What you should do: Lines before the one containing "operator, $d_v \times d_v$" are left out; that line and all after it, through the end of the records, must be transcribed exactly.

Records shown:
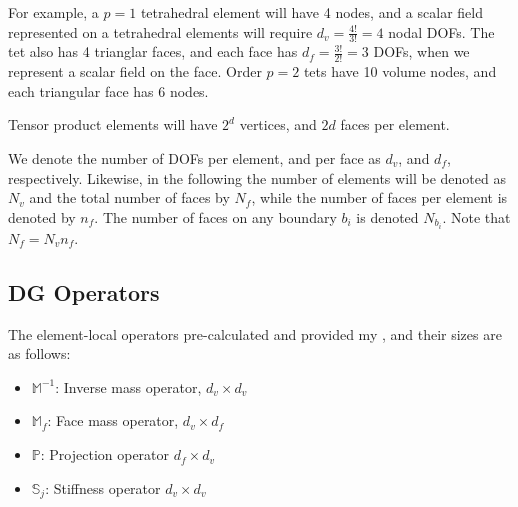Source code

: \documentclass[11pt]{article}
\begin{document}
For example, a $p=1$ tetrahedral element will have 4 nodes, and a scalar field represented on a tetrahedral elements will require $d_v = \frac{4!}{3!} = 4$ nodal DOFs. The tet also has 4 trianglar faces, and each face has $d_f = \frac{3!}{2!} = 3$ DOFs, when we represent a scalar field on the face. Order $p=2$ tets have 10 volume nodes, and each triangular face has 6 nodes. 

Tensor product elements will have $2^d$ vertices, and $2d$ faces per element.

We denote the number of DOFs per element, and per face as $d_v$, and $d_f$, respectively. Likewise, in the following the number of elements will be denoted as $N_v$ and the total number of faces by $N_f$, while the number of faces per element is denoted by $n_f$.  The number of faces on any boundary $b_i$ is denoted $N_{b_i}$.  Note that $N_f = N_v n_f$.

\subsection{\ceesdcode{} DG Operators}

The element-local operators pre-calculated and provided my \ceesdcode{}, and their sizes are as follows:  
\begin{itemize}
\item $\mathbb{M}^{-1}$: Inverse mass operator, $d_v \times d_v$
\item $\mathbb{M}_f$: Face mass operator, $d_v \times d_f$
\item $\mathbb{P}$: Projection operator $d_f \times d_v$
\item $\mathbb{S}_j$: Stiffness operator $d_v \times d_v$
\end{itemize}
\end{document}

Output for this task:
\item $\mathbb{M}^{-1}$: Inverse mass operator, $d_v \times d_v$
\item $\mathbb{M}_f$: Face mass operator, $d_v \times d_f$
\item $\mathbb{P}$: Projection operator $d_f \times d_v$
\item $\mathbb{S}_j$: Stiffness operator $d_v \times d_v$
\end{itemize}
\end{document}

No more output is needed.